Unfortunately, the projects we discussed, like energy east, Keystone XL and northern gateway, still got cancelled. I say “unfortunately” because I think a lot of first nations would have benefited from those projects if they have gone ahead, with more jobs and own-source revenue and opportunities. This week it is especially obvious that Canada and its allies would have benefited too.

Nonetheless, we did a lot of work to develop a framework for first nations to have increased economic participation and to gain more benefits in linear infrastructure. I'm pretty proud to say that the work paid off.

In the past seven years, pipelines have gone from being a lightning rod to a model of how economic reconciliation can work. Equity, backed by loan guarantees, has changed the conversation and made first nations partners in pipelines and the creation of wealth for first nations. In fact, the Canada Energy Regulator just put out a brief last month showing how indigenous groups have acquired ownership interest in over 5,000 kilometres of pipelines in Canada.

We took a bad situation and turned it into a huge success story, and now we have industry and indigenous groups from around the world asking how we did it. Well, the Trump threats, the energy shock and the Canada-Alberta MOU have brought attention to export pipelines again.

We hosted another pipeline gridlock conference this past November to bring first nations from British Columbia and Alberta together to talk about a new oil pipeline to the coast.
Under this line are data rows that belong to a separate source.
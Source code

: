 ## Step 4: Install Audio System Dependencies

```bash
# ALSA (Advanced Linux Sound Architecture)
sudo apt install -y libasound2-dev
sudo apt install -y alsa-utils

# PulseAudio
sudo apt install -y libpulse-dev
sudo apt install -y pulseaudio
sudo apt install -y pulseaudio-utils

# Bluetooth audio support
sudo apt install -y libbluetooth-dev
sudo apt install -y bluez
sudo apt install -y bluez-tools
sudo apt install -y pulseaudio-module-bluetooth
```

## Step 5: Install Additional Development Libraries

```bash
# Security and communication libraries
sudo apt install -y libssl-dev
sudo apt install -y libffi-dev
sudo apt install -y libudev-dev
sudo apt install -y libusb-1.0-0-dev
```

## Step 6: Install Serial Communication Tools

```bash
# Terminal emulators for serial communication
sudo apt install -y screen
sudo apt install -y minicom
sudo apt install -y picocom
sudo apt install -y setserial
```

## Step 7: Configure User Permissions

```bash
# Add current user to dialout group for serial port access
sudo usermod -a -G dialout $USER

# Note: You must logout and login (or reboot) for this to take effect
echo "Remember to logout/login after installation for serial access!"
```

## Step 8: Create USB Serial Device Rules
We didn't want to have a discussion about us versus them. Instead, we shared perspectives about what the legitimate environmental concerns were, the negative experiences and polarization associated with northern gateway and other pipelines, the ways in which first nations could be involved in monitoring and the mitigation of risks and accidents, and the economic, social and environmental benefits that could be negotiated.

It became clear that the best way to gain the trust of nations so they know that a pipeline can be safe is to meaningfully involve them in the development and operation of those activities. Now is not the time to convince anyone to accept a pipeline and port. It's time to have discussions and provide as much information as possible. However, let's all remember that the Trans Mountain expansion and Coastal GasLink did ultimately get built with majority indigenous support, and both are now operating safely.

Building a new export pipeline with indigenous support is not some insurmountable task. I'm confident that we can get majority indigenous support for a new northwest pipeline, but it must start with building relationships, having conversations, looking for solutions in good faith and giving everyone reason to trust the process.

At the Indian Resource Council, we will do our part to facilitate that dialogue and find an outcome where everyone can win. I ask the federal government if it can do the same.

I look forward to answering some of your questions. Ekosi.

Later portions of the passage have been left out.